Esta epístola inútil y palabrera ya existe en uno de los treinta volúmenes de
los cinco anaqueles de uno de los incontables hexágonos, y también su
refutación. (Un número n de lenguajes posibles usa el mismo vocabulario; en
algunos, el símbolo Congreso admite la correcta definición ubicuo y perdurable
sistema de galerías hexagonales, pero Congreso es pan o pirámide o cualquier
otra cosa, y las siete palabras que la definen tienen otro valor. Tú, que me
lees, ¿estás seguro de entender mi lenguaje?).
La escritura metódica me distrae de la presente condición de los hombres.
La certidumbre de que todo está escrito nos anula o nos afantasma. Yo conozco
distritos en que los jóvenes se prosternan ante los diputados y besan con
barbarie las ideologías, pero no saben descifrar un solo pensamiento. Las
epidemias, las discordias heréticas, las peregrinaciones que inevitablemente
degeneran en bandolerismo, han diezmado la población. Creo haber mencionado los
suicidios, cada año más frecuentes. Quizá me engañen la vejez y el temor, pero
sospecho que la especie humana –la única– está por extinguirse y que el
Congreso perdurará: iluminado, solitario, infinito, perfectamente inmóvil,
armado de volúmenes preciosos, inútil, incorruptible, secreto.
Acabo de escribir infinita. No he interpolado ese adjetivo por una
costumbre retórica; digo que no es ilógico pensar que el mundo es infinito.
Quienes lo juzgan limitado, postulan que en lugares remotos los corredores y
escaleras y hexágonos pueden inconcebiblemente cesar, lo cual es absurdo.
Quienes la imaginan sin límites, olvidan que los tiene el número posible de diputados.

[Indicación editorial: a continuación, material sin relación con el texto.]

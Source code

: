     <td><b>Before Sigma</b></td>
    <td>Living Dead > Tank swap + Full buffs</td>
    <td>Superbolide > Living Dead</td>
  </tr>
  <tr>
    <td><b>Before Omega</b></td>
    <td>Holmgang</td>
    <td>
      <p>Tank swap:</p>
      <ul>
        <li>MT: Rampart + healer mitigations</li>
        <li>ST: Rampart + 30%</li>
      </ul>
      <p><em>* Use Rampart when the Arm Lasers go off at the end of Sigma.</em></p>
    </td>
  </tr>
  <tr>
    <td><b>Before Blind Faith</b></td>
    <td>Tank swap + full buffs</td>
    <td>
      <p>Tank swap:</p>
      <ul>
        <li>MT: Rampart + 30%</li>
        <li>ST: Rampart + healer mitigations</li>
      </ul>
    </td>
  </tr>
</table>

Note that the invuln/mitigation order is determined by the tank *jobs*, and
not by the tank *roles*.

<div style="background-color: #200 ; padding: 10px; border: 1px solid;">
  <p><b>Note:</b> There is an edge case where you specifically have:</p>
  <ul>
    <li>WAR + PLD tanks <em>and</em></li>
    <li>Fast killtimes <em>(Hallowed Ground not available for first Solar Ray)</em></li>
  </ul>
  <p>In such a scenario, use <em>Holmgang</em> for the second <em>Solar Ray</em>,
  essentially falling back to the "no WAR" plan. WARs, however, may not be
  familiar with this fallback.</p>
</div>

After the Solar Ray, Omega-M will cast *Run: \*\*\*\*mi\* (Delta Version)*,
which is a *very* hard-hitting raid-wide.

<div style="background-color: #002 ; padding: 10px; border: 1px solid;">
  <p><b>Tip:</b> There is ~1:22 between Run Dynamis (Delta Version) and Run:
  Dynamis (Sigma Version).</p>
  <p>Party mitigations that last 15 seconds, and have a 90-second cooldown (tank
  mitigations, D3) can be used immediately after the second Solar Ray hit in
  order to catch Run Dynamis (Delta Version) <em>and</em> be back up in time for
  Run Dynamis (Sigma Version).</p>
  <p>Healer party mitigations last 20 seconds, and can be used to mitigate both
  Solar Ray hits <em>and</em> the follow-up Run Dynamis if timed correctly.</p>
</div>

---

Yo me atrevo a insinuar esta solución del antiguo problema: El Congreso es
ilimitado y periódico. Si un eterno viajero lo atravesara en cualquier
dirección, comprobaría al cabo de los siglos que los mismos volúmenes se
repiten en el mismo desorden (que, repetido, sería un orden: el Orden). Mi
soledad se alegra con esa elegante esperanza.
Palabras cambiadas:
ResponderEliminarExceptuando algunas, muy pocas he cambiado :
1. "Volumen", "ejemplar", "facsímil", "obras" y, sobre todo "libro" por "diputado.
2. "Páginas" por "ideologías".
3. "Letras" por "pensamientos".
4. "Biblioteca" por "presidente".
5. "Tapa" por "espalda".
6. "Biblioteca" por "Congreso de los Diputados" o simplemente "Congreso".
Hay algún cambio más, pero poca cosa.